I have downloaded BrewMate, so ill try get my head around it all :)
 

drsmurto

Well-Known Member
Joined
5/12/06
Messages
5,071
Reaction score
528
Location
Northern Adelaide Hills
I brew a light beer regularly, mostly a light american amber which is in the recipeDB (currently not available).

Last version had 8g/L of homegrown cascade at 10 mins, no 60 min addition.

I prefer to try and keep the FG above 1.010 so high mash temp, higher than normal crystal malt %, low attenuating yeast (Windsor).

If you are interested send me a PM and I'll dig out the recipe(s) for you.
 

robbiep

Well-Known Member
Joined
16/12/12
Messages
144
Reaction score
1
Location
Pasadena, SA
Thanks DrSmurto!

I tried sending your a PM but was unable too.. is your message box full?
 

Nick JD

Blah Blah Blah
Joined
4/11/08
Messages
7,322
Reaction score
453
Also, Robbie - DS is showing you how to do a full-bodied, hoppy flavoured beer with not much alcohol.

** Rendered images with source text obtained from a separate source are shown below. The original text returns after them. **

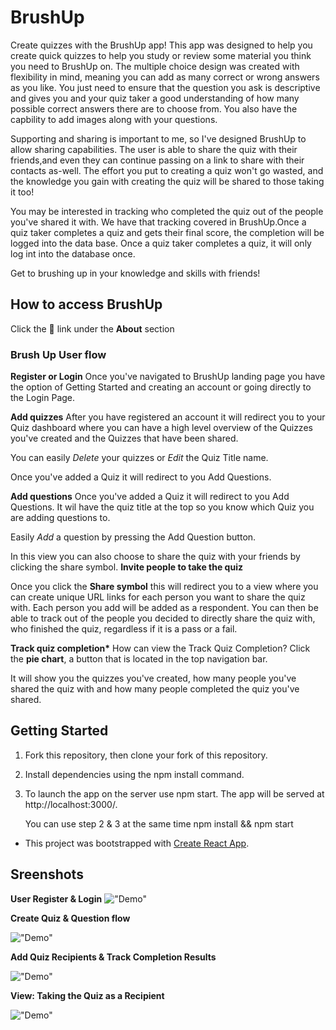 # BrushUp

Create quizzes with the BrushUp app! This app was designed to help you create quick quizzes to help you study or review some material you think you need to BrushUp on. The multiple choice design was created with flexibility in mind, meaning you can add as many correct or wrong answers as you like. You just need to ensure that the question you ask is descriptive and gives you and your quiz taker a good understanding of how many possible correct answers there are to choose from. You also have the capbility to add images along with your questions.

Supporting and sharing is important to me, so I've designed BrushUp to allow sharing capabilities. The user is able to share the quiz with their friends,and even they can continue passing on a link to share with their contacts as-well. The effort you put to creating a quiz won't go wasted, and the knowledge you gain with creating the quiz will be shared to those taking it too!

You may be interested in tracking who completed the quiz out of the people you've shared it with. We have that tracking covered in BrushUp.Once a quiz taker completes a quiz and gets their final score, the completion will be logged into the data base. Once a quiz taker completes a quiz, it will only log int into the database once.

Get to brushing up in your knowledge and skills with friends!

## How to access BrushUp

Click the :paperclip: link under the **About** section

### Brush Up User flow

**Register or Login**
Once you've navigated to BrushUp landing page you have the option of Getting Started and creating an account or going directly to the Login Page.

**Add quizzes**
After you have registered an account it will redirect you to your Quiz dashboard where you can have a high level overview of the Quizzes you've created and the Quizzes that have been shared.

You can easily _Delete_ your quizzes or _Edit_ the Quiz Title name.

Once you've added a Quiz it will redirect to you Add Questions.

**Add questions**
Once you've added a Quiz it will redirect to you Add Questions. It wil have the quiz title at the top so you know which Quiz you are adding questions to.

Easily _Add_ a question by pressing the Add Question button.

In this view you can also choose to share the quiz with your friends by clicking the share symbol.
**Invite people to take the quiz**

Once you click the **Share symbol** this will redirect you to a view where you can create unique URL links for each person you want to share the quiz with. Each person you add will be added as a respondent. You can then be able to track out of the people you decided to directly share the quiz with, who finished the quiz, regardless if it is a pass or a fail.

**Track quiz completion\***
How can view the Track Quiz Completion? Click the **pie chart**, a button that is located in the top navigation bar.

It will show you the quizzes you've created, how many people you've shared the quiz with and how many people completed the quiz you've shared.

## Getting Started

1. Fork this repository, then clone your fork of this repository.
2. Install dependencies using the npm install command.
3. To launch the app on the server use npm start. The app will be served at http://localhost:3000/.

   You can use step 2 & 3 at the same time npm install && npm start

- This project was bootstrapped with [Create React App](https://github.com/facebookincubator/create-react-app).

## Sreenshots

**User Register & Login**
!["Demo"](TBD)

**Create Quiz & Question flow**

!["Demo"](TBD)

**Add Quiz Recipients & Track Completion Results**

!["Demo"](TBD)

**View: Taking the Quiz as a Recipient**

!["Demo"](TBD)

The recipe I gave you is for a light, refreshing, quite bland and dry beer that is a thirst quencher. While it is about the same as DS's in alcohol, they are very different beers. His is a full on hoppy/malty beer.

Check out how OG and FG relate to a thing called "attenuation", and the resulting alcohol levels and body. And how you can play with these things using mash temperatures and yeast selection. Some yeasts eat nearly all the malty sugars in a fermenter ... some fall asleep before their plates are clean.